In other words: Wagner doesn’t have talent, he’s just famous.

That we began to use the word “celebrity” to describe “the condition of being famous” (or that’s what my etymological dictionary says), and then later had disputes about what should rightfully make someone famous means the word acts exactly like a lot of other words: what “should” a woman act like? what traits “are” African-American, what “is” authentic jazz? Over time, these things are disputed, and the content of those disputes helps you to understand the state of the society. Our society has been stuck–since 1800 or so–in a period of preoccupation with authenticity, legitimacy, and genius.

So, the sustained public conversations we have about the difference between celebrity and talent, and between control and manipulation (see: Miley, Wrecking Ball), are not surprising to me, and are an expression of a society that is preoccupied with moral evaluations of authenticity.

2) Why do you think the media and general public are so fascinated with Miley Cyrus right now?  How can Cyrus extend the longevity of her position as the object of the public’s fascination?

I think I answered the first question above, if obliquely. Young girls who are popular entertainers are solid market entities. (Young boys too–see Michael Jackson, the young Stevie Wonder, Bieber, Chris Brown, etc.) Ours is a society that loves youth, fetishizes it, and delights in its destruction. That’s why Britney shaving her head, or Cyrus naked, are show-stoppers. I think Mary Douglas’s essay on “Dirt” is helpful in this regard–it helps us to see the ways in which we invent what is “dirty” and what is “clean” and illuminates how much collective effervescence happens when we witness a transformation from clean -> dirty (Bieber seen in the South American brothels this week) or from dirty -> clean (see: Celebrity Rehab).

If I knew how Cyrus could extend her position in the public eye, I’d be working for a record company, making 5x as much money as I do now.


3) How do you view the idea that “any publicity is good publicity”?

It strikes me as a pat observation. It leaves unanswered the most important question: what counts as “good?” Or better yet, “good for whom?”

4) Music videos have been traditionally used as a means to promote songs.  What do you think distinguishes a music video that successfully sells records from one that does not?

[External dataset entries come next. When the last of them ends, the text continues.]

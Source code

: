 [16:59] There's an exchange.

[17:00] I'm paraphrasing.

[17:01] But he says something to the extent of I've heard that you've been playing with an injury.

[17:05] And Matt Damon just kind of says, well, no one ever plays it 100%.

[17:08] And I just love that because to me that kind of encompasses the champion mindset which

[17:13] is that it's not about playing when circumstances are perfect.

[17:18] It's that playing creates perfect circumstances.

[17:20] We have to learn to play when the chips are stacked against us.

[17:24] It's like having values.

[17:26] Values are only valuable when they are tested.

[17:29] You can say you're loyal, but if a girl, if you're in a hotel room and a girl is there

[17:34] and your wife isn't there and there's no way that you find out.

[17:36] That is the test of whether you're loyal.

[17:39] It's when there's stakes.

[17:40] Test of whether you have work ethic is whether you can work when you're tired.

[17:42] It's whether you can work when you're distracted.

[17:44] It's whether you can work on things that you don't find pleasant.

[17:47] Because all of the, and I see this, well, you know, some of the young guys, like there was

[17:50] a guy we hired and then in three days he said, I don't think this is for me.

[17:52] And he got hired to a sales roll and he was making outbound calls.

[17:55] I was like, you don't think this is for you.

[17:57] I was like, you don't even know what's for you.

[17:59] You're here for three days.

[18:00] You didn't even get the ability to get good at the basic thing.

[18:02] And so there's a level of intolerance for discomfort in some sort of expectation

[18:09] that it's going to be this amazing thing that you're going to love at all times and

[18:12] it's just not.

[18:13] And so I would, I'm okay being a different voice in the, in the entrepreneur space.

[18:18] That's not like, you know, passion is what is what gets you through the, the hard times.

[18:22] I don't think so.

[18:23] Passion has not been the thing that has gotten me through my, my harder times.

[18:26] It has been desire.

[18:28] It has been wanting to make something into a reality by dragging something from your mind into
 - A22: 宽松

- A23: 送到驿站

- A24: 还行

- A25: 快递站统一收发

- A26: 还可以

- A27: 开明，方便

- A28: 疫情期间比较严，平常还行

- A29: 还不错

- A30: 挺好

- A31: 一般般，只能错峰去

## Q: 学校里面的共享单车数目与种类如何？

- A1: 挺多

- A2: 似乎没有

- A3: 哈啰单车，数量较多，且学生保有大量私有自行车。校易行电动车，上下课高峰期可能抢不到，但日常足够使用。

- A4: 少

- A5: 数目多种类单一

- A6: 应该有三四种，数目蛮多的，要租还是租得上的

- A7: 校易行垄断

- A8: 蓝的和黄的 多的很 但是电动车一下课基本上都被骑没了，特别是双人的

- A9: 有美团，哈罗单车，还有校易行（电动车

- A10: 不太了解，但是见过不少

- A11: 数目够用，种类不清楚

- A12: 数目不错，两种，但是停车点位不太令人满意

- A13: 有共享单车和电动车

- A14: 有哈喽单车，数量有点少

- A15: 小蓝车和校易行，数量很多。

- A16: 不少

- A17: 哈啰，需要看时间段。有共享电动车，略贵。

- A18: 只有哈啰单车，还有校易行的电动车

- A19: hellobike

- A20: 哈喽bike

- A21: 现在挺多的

Traditionally? Not really. In some genres, this has been true for maybe 30 years at most. In other genres, it never was true. I think you meant something different than what you wrote.

A music video that sells records? You know, there’s an answer to this, but to get it you’d have to actually collect some data. I don’t have that, so I don’t know. There are probably mythologies that industry people hold–e.g., a video that spreads through word-of-mouth sells more records, or one that has a famous model in it, or whatever…but those are probably pretty feeble explanations.

5) In her MTV documentary Miley: The Movement, Miley Cyrus states that people expect a “shocking video” and that the shock is “why people want to watch it over and over again.” How do you view shock in relation to the popularity of popular music videos? What do you think creates shock?

By “shocking,” I think she means “transgressive.” It used to be that the censors would remove suggestions of sex from TV shows. Then you could show kissing, then we finally got to the point where you could show just about everything except genitals. Then the first “lesbian kiss” on TV made national news. Now it’s a naked ex-Disney kid, suggesting that she’s giving a blow job to a hammer. It’s a pretty simple process, really.

And I’d point out that there are plenty of shocking or transgressive things that “people” (or, large numbers of them) totally ignore. E.g., the videos of Die Antwoord, or Yoko Ono’s (see her recent attempt to buck this trend by getting the remaining Beastie Boys + ?uestlove etc. to dance in it).

6) What do you think the relationship is between music videos and artist promotion? Why do you think music videos are considered sites for authoring an artist’s public image and identity?

Because they give us the illusion of access to the performer? Because they’re visual and audible?

7) How much control do you think a recording artist has over their public image versus how much is decided for them by their record labels and managers? Do you think there is a different level of control given to established artists than emerging artists?

This is another empirical question for which I don’t have data. Artist’s contracts are hard to see, as you know. But it’s pretty routine for managers and lawyers to leverage prior sales success into contracts that afford more creative freedom to artists.

I think it’s a strange, if totally reasonable, question for you to ask. What counts as “control” is totally subjective, and it’s an illusion to think that any artist, at any time, works without collaborating with others. When does collaboration turn into control? There are some famous disputes about this–Brian Wilson’s struggle to make “Smile” precisely as he wants it, or Axl Rose’s decade long struggle to make “Chinese Democracy”–both often-cited examples of when an artist who is *seen to have* control struggles to actually produce a product. Is this “good” control? Or what about poor Lana del Rey,* who was excoriated by the press for having an image-maker because she was “supposed” to be some kind of auteur? If she decided that having a manager change her clothes and singing style was in her best interest, do we have a right to conclude she “gave up control?”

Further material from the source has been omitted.